Упорно добиваясь новых достижений труппы, Шрёдер не щадил тех, кто подвержен был премьерству, зазнайству, погоне за собственным успехом и неизбежно вредил общему делу. К примеру, он гневно осуждал комиков, если их неуместные выходки и шутки нарушали установленное течение сцены, отвлекали внимание зрителей от диалогов и монологов основных персонажей и событий, о которых рассказывал спектакль.

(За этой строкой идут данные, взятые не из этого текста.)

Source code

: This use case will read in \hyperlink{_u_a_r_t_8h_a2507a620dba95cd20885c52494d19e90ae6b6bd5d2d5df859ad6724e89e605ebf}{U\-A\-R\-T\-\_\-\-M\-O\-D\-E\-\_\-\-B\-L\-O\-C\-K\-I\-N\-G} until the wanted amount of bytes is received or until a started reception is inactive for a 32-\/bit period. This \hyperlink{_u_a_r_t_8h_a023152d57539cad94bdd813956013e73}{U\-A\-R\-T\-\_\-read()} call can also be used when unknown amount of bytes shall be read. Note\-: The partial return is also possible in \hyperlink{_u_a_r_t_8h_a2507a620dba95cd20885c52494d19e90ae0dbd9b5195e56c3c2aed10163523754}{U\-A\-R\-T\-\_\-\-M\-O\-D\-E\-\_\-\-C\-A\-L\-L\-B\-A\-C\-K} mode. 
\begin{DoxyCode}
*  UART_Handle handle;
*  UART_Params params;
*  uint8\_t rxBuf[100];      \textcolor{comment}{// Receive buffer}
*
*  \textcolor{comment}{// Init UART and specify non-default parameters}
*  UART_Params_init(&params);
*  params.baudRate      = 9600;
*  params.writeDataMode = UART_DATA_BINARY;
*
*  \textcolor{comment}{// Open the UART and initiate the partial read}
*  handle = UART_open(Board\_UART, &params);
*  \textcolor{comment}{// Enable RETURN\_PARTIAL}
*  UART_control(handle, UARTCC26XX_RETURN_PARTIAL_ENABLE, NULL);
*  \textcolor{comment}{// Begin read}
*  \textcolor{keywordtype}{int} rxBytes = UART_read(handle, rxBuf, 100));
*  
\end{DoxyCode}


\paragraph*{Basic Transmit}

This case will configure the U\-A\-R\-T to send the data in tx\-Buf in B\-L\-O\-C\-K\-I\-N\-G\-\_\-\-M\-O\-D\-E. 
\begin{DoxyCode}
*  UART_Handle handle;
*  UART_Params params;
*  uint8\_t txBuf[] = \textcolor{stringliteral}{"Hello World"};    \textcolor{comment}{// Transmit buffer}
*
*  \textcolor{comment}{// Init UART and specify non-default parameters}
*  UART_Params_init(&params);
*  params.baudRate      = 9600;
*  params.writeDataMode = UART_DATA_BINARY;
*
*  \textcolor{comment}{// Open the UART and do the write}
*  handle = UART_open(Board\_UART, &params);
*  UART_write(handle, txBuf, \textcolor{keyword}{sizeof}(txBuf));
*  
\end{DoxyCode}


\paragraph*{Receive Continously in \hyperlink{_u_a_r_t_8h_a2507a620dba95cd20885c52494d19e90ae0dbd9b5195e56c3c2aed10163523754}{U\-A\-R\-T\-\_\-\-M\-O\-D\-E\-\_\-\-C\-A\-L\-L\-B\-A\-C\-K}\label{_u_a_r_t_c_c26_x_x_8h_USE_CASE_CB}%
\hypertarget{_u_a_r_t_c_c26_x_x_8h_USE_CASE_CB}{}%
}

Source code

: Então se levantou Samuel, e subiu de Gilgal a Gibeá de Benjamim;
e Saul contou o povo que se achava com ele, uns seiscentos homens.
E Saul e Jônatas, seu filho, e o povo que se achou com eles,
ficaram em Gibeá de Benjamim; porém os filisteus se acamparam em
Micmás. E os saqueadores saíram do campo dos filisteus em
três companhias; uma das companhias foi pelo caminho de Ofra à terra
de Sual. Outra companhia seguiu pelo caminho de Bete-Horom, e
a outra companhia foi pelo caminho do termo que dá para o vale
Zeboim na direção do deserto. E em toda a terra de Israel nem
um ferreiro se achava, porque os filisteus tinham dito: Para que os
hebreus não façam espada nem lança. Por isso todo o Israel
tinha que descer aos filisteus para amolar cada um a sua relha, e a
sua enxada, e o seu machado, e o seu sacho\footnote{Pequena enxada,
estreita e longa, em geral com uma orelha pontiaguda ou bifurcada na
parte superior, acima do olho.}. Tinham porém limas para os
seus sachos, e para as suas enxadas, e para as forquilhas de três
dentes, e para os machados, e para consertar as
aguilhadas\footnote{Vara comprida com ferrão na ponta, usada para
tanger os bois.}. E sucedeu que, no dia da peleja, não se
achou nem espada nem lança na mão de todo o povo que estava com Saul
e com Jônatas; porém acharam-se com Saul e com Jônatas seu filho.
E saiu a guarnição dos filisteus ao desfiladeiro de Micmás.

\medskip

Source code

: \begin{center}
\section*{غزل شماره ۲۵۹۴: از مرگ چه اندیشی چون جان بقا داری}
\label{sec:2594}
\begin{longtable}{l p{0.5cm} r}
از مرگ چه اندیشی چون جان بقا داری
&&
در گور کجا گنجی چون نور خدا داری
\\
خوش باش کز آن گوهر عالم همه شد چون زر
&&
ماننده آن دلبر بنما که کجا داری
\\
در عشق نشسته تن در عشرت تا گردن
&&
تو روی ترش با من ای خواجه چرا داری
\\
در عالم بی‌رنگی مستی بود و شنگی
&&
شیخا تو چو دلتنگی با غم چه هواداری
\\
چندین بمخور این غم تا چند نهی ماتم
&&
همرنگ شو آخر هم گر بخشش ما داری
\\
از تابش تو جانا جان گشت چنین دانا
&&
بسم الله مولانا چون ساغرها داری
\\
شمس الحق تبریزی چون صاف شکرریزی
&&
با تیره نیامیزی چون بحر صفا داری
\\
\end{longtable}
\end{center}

Все новые сложные художественные задачи, которые не уставал решать Шрёдер, значительно развивали мастерство его актеров. Но он уделял внимание и другому. Шрёдера заботили их нравственные качества, начитанность, широта интересов. Творческая атмосфера, которая прочно утвердилась в Гамбургском театре, помогала в работе, объединяла. И это нетрудно было заметить не только во время читки очередной новой пьесы, на репетициях и спектаклях, но и в повседневной жизни актеров за пределами сцены. Не случайно известный артист венского Бургтеатра Иоганн Генрих Мюллер, совершавший служебную поездку в Германию с целью познакомиться с лучшими антрепризами этой страны, а также пригласить в австрийскую столицу одаренных «героя-любовника» и «субретку», 26 сентября 1776 года сообщал в письме своей дирекции: «Весь Гамбург свидетельствует, что поведение членов труппы Шрёдера достойно всяческой похвалы. Актеры приняты в самых уважаемых домах. А Франц Брокман — фаворит английского министра — чуть не ежедневно бывает приглашен к его столу. Почти все актеры увлекаются литературой. Гармония, дружественная атмосфера, царящая в труппе, отличает их отношения. Они не интригуют из-за ролей и, по словам гамбургских любителей театра, достаточно умны, чтобы свои мелкие ссоры не делать достоянием окружающих».
Эта выдержка из письма — выразительное подтверждение обнадеживающих успехов, которых так хотел и сумел добиться от своих актеров талантливый театральный наставник Фридрих Шрёдер.